EXERCISE INSTRUCTIONS – When you reach the line containing "- Refactor the" in the data below, begin returning lines exactly as written, and stop once the line containing "## Advanced Content" has been returned.

──────── STORED DATA ────────

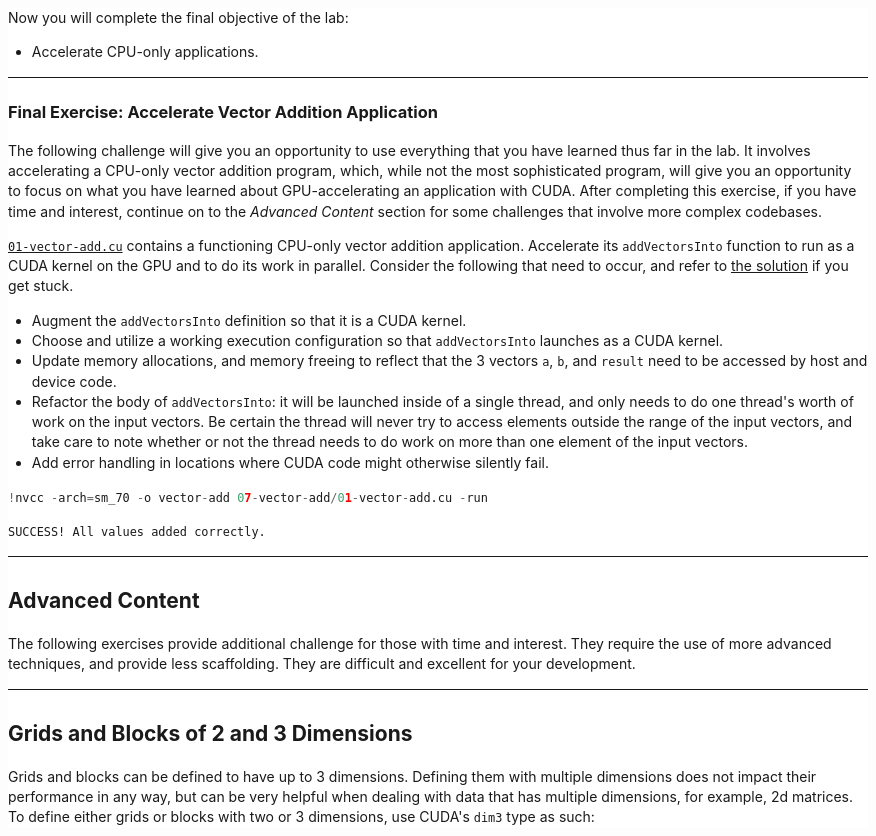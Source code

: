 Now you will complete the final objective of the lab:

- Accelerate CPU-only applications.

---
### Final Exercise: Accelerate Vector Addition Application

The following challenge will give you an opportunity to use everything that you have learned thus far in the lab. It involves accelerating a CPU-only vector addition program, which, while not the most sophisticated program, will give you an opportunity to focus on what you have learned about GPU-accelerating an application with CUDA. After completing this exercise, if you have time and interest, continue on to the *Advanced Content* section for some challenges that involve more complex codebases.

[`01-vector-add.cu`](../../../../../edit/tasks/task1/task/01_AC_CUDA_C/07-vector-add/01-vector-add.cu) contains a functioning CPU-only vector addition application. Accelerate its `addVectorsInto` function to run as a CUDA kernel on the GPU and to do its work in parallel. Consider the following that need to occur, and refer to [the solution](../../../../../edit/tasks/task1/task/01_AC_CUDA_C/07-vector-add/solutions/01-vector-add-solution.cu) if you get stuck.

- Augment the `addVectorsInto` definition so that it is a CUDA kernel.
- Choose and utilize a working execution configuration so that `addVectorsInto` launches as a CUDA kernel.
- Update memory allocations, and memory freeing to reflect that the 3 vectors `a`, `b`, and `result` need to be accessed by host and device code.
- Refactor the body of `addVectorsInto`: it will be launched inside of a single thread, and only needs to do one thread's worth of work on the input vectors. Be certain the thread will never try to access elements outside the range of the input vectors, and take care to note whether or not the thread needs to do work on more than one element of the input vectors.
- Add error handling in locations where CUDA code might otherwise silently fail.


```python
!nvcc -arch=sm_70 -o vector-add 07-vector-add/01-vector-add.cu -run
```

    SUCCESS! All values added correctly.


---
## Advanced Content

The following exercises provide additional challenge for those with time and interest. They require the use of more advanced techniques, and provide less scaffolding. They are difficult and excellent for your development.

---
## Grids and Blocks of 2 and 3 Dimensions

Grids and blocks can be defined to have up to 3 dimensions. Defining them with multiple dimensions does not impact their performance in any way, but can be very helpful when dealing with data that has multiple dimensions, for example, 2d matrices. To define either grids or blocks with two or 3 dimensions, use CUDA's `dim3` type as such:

────────

FINISHED TASK –
- Refactor the body of `addVectorsInto`: it will be launched inside of a single thread, and only needs to do one thread's worth of work on the input vectors. Be certain the thread will never try to access elements outside the range of the input vectors, and take care to note whether or not the thread needs to do work on more than one element of the input vectors.
- Add error handling in locations where CUDA code might otherwise silently fail.


```python
!nvcc -arch=sm_70 -o vector-add 07-vector-add/01-vector-add.cu -run
```

    SUCCESS! All values added correctly.


---
## Advanced Content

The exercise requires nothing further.